Conversion therapy is all but dead in Australia – but what will it take to kill it?

"Please take this from me, I don’t want to be gay."

Brisbane man Johann De Joodt knows first hand the horrors of gay conversion therapy.

A participant in numerous programs designed to purge his homosexuality during his twenties and thirties, De Joodt adopted a traumatising routine of church, sin and repentance that looped on repeat every week for 15 years.

“Sunday, I was going up to the altar, crying out to God,” he said. “Monday, I would sin by having sex with another man, and then beat myself up to a pulp so by Saturday I was suicidal. I’d manage to get myself to church on Sunday and then do it again, every week.”

“That was basically my life.”


"When a church leader says being gay is an abomination, people say, 'you’re talking about my uncle who I love very much.'"

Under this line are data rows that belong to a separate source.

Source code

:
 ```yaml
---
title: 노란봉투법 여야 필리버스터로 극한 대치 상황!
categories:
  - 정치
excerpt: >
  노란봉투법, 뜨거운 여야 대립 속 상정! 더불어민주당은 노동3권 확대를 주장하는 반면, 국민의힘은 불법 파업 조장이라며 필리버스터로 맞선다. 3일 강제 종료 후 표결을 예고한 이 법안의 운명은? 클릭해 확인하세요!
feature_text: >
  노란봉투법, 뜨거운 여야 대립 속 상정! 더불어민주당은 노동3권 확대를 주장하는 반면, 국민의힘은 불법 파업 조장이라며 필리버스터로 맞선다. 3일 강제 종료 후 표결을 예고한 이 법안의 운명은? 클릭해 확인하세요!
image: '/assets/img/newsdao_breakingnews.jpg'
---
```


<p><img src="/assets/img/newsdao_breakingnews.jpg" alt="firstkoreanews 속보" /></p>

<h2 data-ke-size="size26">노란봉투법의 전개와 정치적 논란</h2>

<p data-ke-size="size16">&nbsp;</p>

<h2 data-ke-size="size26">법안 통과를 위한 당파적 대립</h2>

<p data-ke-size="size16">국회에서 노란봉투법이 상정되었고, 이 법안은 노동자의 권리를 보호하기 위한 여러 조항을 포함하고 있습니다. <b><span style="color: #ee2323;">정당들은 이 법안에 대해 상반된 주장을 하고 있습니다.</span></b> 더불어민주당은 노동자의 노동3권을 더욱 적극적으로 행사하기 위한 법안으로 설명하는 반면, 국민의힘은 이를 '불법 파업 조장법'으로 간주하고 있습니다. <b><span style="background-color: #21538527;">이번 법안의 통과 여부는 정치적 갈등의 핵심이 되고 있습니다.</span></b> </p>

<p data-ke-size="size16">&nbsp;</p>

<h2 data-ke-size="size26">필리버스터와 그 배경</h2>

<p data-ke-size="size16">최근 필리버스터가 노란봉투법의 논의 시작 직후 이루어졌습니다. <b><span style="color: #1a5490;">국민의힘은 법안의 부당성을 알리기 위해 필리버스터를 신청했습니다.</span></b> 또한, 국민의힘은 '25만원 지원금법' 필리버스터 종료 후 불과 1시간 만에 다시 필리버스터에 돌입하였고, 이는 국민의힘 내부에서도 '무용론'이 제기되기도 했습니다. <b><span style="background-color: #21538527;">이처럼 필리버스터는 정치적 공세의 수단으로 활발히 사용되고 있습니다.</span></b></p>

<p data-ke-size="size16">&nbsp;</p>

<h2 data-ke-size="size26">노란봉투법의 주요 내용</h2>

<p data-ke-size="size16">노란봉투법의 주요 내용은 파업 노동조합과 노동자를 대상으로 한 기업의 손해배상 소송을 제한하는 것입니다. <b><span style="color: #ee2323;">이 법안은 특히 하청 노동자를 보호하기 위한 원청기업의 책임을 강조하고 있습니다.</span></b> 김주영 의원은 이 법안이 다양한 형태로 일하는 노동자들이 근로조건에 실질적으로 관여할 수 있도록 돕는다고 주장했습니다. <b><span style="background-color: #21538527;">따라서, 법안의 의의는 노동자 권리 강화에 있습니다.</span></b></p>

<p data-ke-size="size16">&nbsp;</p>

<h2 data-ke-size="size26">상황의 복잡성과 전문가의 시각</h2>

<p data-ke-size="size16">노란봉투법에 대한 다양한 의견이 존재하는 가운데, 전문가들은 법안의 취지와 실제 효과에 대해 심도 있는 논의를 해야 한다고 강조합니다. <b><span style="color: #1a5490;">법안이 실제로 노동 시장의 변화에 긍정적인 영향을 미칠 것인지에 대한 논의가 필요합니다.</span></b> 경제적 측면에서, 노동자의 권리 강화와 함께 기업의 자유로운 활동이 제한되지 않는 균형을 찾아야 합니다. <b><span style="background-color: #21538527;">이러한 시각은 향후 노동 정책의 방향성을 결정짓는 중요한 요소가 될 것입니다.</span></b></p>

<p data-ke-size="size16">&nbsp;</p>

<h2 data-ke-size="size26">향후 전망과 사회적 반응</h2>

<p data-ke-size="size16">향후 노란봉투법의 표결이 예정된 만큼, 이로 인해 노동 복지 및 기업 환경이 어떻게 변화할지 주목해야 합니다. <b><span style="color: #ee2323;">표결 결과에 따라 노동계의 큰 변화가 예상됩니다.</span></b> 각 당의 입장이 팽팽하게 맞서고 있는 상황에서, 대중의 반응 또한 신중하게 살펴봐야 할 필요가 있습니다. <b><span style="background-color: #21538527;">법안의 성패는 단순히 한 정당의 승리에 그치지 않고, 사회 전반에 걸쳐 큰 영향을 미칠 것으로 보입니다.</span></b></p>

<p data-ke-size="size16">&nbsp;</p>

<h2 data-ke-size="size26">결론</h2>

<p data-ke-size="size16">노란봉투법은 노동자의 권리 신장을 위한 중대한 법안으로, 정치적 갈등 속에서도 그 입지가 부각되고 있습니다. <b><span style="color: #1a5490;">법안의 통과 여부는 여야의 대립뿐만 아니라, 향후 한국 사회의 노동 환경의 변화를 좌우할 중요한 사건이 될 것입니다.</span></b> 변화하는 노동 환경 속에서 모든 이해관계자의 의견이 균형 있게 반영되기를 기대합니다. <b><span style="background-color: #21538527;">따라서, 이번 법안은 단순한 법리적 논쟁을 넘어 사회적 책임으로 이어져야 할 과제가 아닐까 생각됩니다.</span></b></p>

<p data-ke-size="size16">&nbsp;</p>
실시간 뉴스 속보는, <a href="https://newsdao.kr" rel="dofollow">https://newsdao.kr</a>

The question of whether conversion therapy works was answered long ago: it doesn’t. Leading psychological associations in Australia and around the world have denounced therapy that attempts to change sexual orientation. Earlier this year, a report from the UN High Commissioner for Human Rights called for nations to ban the practice, describing it as “unethical, unscientific and ineffective and, and may be tantamount to torture”.

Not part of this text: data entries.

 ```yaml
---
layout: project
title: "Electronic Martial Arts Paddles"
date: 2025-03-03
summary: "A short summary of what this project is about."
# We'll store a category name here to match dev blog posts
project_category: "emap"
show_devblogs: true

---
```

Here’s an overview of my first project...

Partly as a result of these strident denouncements, the prevalence of such therapy has significantly declined in Australia. Around 40 providers across the country in 2000 have dwindled to just a handful still in action today.

“There’s very little left. It’s in disarray,” says former pastor Anthony Venn-Brown. Venn-Brown, who has himself been through reparative therapy, is the most prominent voice on conversion therapy in Australia. He now works as the founder and CEO of Ambassadors and Bridge Builders International (ABBI), a group that works to combat ignorance and hostility between the LGBT community and churches.

Speaking to BuzzFeed News at a cafe in Waterloo, Sydney, Venn-Brown suggests another part of the decline is due to a growing acceptance of gay people in wider society – which, of course, includes churches too.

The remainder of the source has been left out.